─── The data ───

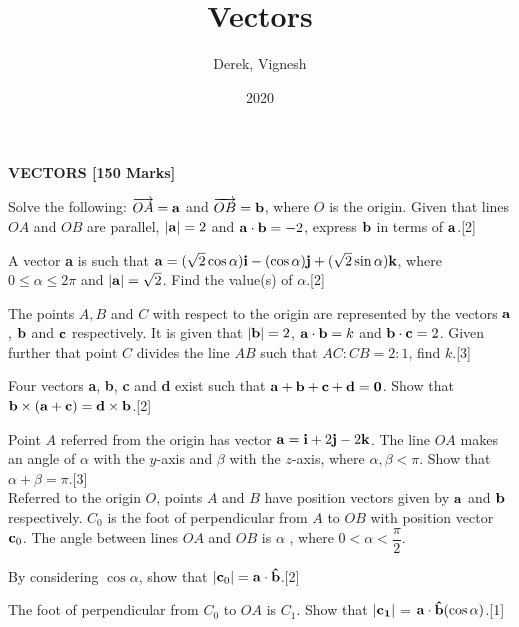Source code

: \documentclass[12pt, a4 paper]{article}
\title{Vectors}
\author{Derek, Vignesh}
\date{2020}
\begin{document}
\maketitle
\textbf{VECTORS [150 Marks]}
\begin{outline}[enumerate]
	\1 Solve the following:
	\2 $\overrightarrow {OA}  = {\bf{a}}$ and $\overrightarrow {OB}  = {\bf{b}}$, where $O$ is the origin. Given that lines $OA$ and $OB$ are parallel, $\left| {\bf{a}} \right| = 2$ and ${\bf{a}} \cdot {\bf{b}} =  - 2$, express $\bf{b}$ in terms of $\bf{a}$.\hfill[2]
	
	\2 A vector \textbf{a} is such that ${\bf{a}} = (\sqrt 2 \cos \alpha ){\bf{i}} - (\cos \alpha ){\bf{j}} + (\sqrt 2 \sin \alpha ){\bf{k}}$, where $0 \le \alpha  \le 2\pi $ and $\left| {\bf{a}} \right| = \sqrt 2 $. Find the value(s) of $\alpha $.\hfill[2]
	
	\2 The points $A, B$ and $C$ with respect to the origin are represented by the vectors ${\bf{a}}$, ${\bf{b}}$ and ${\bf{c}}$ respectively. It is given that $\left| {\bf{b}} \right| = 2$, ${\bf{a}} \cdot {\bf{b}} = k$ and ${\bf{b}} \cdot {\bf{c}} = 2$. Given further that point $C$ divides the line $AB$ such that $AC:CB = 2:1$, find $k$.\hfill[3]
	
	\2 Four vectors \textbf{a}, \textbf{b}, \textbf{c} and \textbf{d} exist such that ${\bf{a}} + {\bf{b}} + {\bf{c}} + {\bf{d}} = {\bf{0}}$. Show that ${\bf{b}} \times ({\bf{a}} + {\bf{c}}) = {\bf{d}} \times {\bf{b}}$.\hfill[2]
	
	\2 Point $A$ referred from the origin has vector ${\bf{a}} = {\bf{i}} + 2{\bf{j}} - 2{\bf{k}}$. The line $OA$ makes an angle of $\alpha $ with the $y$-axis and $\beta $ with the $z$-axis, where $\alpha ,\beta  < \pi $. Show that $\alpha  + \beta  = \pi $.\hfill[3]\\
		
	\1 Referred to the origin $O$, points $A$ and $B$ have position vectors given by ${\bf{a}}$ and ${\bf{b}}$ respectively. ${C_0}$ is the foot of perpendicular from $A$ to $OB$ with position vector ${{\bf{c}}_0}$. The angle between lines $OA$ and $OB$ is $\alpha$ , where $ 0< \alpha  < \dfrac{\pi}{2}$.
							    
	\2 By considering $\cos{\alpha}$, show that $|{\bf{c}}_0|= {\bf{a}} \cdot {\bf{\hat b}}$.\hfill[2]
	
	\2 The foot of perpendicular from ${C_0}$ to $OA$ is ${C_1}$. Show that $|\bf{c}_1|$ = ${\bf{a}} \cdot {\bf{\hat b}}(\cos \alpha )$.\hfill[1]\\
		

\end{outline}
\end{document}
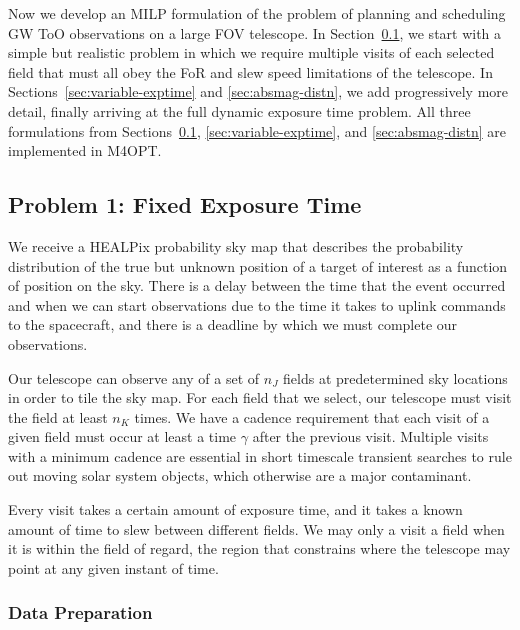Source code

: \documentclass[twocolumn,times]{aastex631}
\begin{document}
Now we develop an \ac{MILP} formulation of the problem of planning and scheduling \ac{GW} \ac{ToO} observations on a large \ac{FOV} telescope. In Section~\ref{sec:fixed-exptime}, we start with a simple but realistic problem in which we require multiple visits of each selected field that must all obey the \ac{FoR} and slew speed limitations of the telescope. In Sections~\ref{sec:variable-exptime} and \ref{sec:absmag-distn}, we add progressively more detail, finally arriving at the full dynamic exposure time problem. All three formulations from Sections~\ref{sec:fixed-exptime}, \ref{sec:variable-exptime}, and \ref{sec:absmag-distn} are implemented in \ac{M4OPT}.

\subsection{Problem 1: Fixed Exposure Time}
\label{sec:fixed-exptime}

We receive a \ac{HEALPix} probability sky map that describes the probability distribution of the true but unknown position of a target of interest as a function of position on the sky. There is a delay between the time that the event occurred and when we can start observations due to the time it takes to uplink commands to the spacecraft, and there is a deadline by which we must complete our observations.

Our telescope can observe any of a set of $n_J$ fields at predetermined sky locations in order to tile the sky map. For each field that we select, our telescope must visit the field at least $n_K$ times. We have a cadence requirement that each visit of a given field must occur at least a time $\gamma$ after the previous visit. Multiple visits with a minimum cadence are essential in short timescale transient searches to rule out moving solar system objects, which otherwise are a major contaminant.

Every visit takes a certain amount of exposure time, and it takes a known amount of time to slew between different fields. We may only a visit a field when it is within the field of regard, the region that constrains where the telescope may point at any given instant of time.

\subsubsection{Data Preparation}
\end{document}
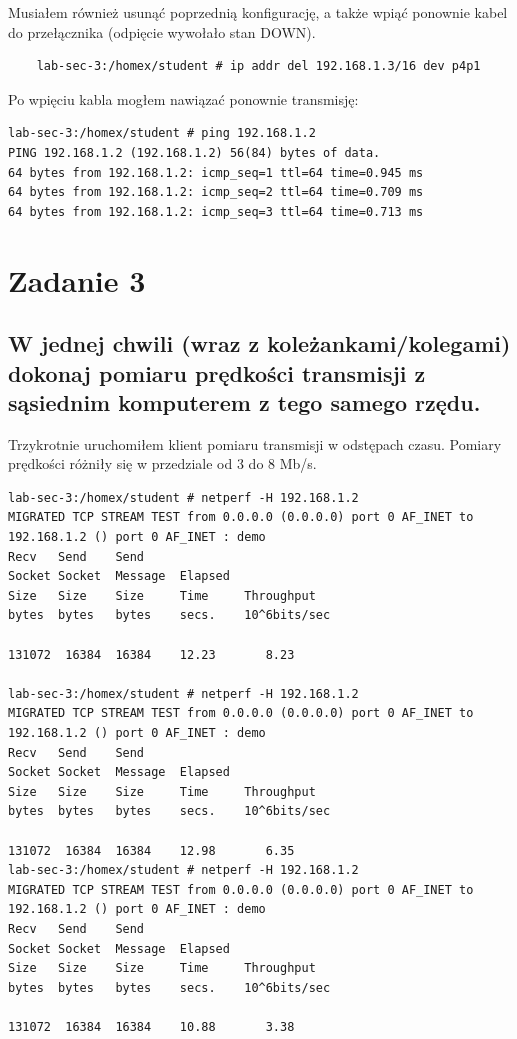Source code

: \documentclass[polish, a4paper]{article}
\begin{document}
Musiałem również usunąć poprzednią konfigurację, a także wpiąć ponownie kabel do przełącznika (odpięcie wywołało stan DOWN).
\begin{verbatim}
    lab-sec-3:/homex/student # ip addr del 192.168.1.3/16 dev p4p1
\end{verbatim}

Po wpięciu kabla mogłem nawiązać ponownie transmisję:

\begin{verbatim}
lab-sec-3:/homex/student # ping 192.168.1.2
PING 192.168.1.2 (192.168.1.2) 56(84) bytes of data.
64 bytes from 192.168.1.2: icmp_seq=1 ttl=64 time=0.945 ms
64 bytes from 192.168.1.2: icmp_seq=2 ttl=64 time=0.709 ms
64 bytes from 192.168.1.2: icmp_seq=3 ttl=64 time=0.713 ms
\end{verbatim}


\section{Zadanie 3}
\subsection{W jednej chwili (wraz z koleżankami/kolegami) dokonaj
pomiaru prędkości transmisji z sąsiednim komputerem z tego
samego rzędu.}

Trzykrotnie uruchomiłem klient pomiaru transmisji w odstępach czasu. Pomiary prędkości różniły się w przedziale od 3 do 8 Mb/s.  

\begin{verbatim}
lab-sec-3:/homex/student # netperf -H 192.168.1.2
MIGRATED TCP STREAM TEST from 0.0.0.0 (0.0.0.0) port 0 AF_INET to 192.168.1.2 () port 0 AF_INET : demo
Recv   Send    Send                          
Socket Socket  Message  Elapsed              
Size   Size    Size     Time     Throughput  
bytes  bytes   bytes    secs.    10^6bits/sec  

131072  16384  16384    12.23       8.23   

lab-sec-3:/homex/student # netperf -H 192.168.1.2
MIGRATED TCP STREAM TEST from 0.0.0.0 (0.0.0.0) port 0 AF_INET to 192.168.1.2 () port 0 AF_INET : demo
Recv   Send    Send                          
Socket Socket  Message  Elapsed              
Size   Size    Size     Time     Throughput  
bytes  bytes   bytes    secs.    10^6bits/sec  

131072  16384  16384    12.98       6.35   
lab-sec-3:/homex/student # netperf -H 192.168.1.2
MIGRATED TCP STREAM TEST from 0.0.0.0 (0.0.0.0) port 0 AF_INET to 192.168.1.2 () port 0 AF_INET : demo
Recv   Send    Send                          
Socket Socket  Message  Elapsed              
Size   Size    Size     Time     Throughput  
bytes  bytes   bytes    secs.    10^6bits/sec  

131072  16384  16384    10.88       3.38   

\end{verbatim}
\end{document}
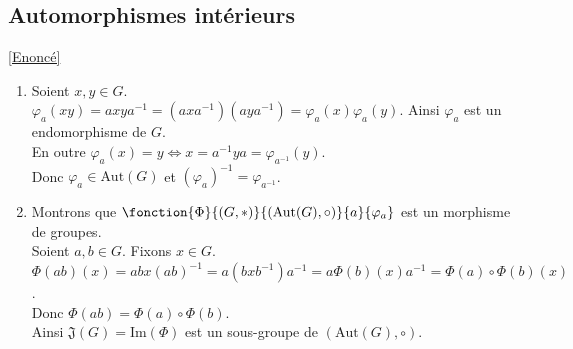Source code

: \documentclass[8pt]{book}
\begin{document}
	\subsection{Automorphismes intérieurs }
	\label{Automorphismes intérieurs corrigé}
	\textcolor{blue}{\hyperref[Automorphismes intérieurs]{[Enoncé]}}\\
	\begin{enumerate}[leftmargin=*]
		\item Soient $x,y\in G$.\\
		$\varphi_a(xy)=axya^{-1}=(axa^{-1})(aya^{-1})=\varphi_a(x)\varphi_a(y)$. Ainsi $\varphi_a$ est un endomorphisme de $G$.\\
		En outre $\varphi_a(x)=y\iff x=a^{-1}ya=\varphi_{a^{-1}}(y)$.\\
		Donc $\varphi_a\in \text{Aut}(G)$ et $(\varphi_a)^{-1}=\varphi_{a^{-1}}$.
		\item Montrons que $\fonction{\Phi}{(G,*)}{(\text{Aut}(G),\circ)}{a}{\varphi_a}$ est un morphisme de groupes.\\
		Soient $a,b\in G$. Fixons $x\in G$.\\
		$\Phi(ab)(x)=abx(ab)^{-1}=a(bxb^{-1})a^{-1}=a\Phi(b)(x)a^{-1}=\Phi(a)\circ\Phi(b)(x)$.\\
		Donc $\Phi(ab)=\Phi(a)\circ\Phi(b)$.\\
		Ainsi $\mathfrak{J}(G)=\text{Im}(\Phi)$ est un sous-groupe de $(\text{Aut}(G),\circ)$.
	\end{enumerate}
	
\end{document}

───
─── The data ───

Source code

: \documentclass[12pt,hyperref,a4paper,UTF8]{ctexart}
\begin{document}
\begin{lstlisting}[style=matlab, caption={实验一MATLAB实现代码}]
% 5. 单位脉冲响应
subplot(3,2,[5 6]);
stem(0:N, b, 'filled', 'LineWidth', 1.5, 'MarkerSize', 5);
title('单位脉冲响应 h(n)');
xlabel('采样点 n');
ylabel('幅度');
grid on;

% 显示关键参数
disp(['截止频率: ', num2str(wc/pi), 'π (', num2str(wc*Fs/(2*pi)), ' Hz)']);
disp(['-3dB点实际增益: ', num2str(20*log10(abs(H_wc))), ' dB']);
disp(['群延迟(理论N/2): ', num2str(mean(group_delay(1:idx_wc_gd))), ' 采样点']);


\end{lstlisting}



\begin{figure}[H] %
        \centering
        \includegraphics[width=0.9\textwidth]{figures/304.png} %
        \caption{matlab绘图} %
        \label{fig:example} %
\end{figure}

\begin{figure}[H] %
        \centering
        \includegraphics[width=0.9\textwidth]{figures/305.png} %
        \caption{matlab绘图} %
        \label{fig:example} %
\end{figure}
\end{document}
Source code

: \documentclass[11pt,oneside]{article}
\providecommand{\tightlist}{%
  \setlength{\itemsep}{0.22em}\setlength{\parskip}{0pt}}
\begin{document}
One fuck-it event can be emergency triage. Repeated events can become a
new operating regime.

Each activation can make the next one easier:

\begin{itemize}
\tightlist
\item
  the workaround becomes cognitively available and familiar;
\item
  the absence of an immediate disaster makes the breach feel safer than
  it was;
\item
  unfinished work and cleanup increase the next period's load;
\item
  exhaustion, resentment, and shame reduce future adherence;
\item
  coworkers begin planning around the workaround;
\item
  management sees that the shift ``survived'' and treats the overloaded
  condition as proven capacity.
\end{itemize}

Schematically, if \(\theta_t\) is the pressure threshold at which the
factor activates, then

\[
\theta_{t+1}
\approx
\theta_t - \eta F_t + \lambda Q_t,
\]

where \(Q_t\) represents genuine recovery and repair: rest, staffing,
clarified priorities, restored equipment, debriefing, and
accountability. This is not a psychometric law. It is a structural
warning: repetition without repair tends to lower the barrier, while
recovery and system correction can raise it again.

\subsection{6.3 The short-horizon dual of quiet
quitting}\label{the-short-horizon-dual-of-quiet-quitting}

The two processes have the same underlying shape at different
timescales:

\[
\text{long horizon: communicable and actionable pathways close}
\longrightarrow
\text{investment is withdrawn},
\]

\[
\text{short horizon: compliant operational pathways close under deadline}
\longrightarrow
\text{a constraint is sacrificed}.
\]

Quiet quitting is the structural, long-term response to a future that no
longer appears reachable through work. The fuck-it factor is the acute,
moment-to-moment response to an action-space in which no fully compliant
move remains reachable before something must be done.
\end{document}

───

Task details
Please filter the entries for the word "structural" and copy the lines that have it.

Solution to the problem
accountability. This is not a psychometric law. It is a structural
Quiet quitting is the structural, long-term response to a future that no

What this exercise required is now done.